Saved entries
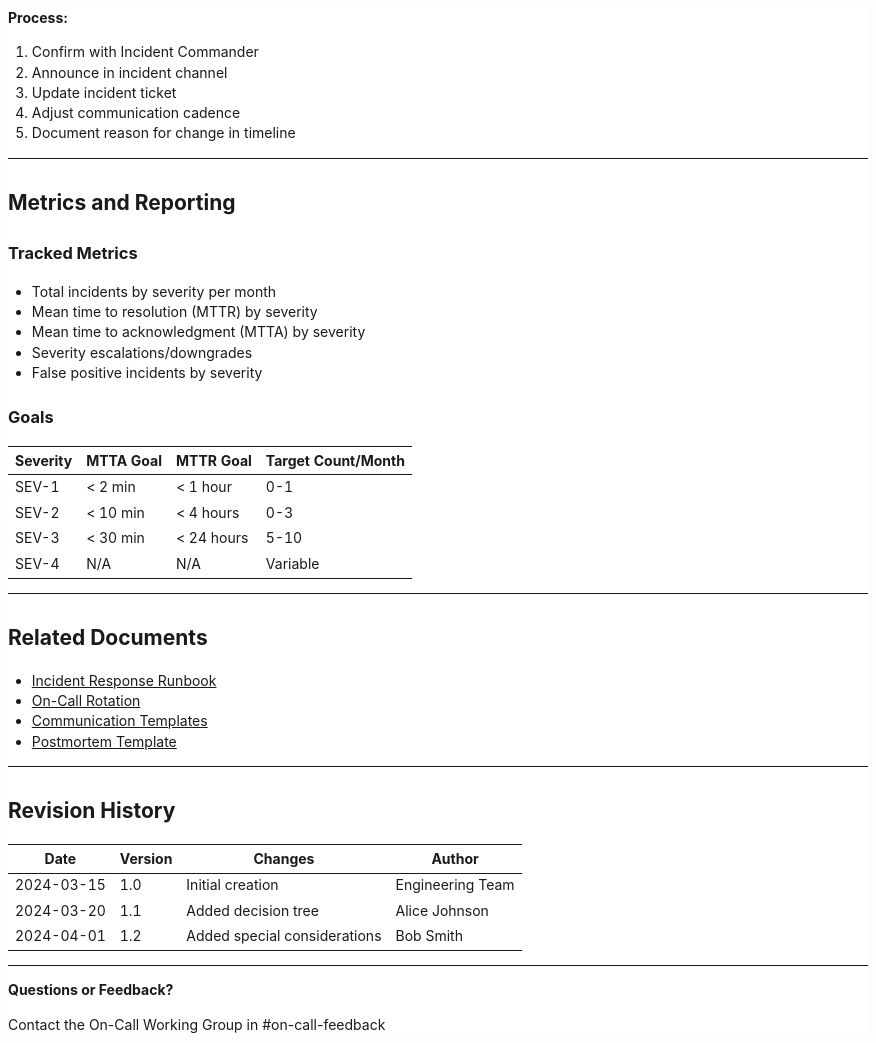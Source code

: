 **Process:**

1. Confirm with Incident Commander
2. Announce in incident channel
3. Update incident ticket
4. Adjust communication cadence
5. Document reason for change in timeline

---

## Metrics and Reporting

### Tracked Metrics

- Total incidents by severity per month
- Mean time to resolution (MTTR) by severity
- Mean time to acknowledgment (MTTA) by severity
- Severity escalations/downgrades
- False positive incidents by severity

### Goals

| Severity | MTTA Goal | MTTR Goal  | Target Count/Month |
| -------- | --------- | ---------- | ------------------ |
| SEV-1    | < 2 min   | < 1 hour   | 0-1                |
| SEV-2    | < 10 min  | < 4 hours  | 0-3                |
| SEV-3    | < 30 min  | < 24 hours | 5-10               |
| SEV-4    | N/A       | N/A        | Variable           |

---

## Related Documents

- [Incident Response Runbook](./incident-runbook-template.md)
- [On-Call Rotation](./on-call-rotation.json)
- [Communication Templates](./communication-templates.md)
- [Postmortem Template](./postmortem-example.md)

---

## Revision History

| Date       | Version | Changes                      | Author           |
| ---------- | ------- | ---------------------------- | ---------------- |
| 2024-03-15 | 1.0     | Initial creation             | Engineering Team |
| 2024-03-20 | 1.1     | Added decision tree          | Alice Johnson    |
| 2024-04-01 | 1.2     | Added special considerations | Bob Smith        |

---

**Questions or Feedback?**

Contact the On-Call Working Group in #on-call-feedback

EXERCISE DESCRIPTION: Among the lines of the data above, find those with the word "Added" and show them.

ANSWER TO THE PROBLEM:
| 2024-03-20 | 1.1     | Added decision tree          | Alice Johnson    |
| 2024-04-01 | 1.2     | Added special considerations | Bob Smith        |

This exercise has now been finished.